The task:
Return every line from the records below in which the word "directory" is found.

[Source data — start]

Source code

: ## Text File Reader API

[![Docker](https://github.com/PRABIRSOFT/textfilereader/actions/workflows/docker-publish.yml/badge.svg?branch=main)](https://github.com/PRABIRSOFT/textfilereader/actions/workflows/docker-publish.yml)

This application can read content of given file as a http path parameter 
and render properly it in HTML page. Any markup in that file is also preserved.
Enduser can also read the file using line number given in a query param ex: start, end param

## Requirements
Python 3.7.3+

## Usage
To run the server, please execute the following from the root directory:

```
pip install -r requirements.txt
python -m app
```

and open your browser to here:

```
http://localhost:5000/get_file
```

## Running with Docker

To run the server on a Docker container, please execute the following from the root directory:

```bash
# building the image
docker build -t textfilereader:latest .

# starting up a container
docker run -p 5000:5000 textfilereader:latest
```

[Source data — finish]

Solution to this exercise:
To run the server, please execute the following from the root directory:
To run the server on a Docker container, please execute the following from the root directory:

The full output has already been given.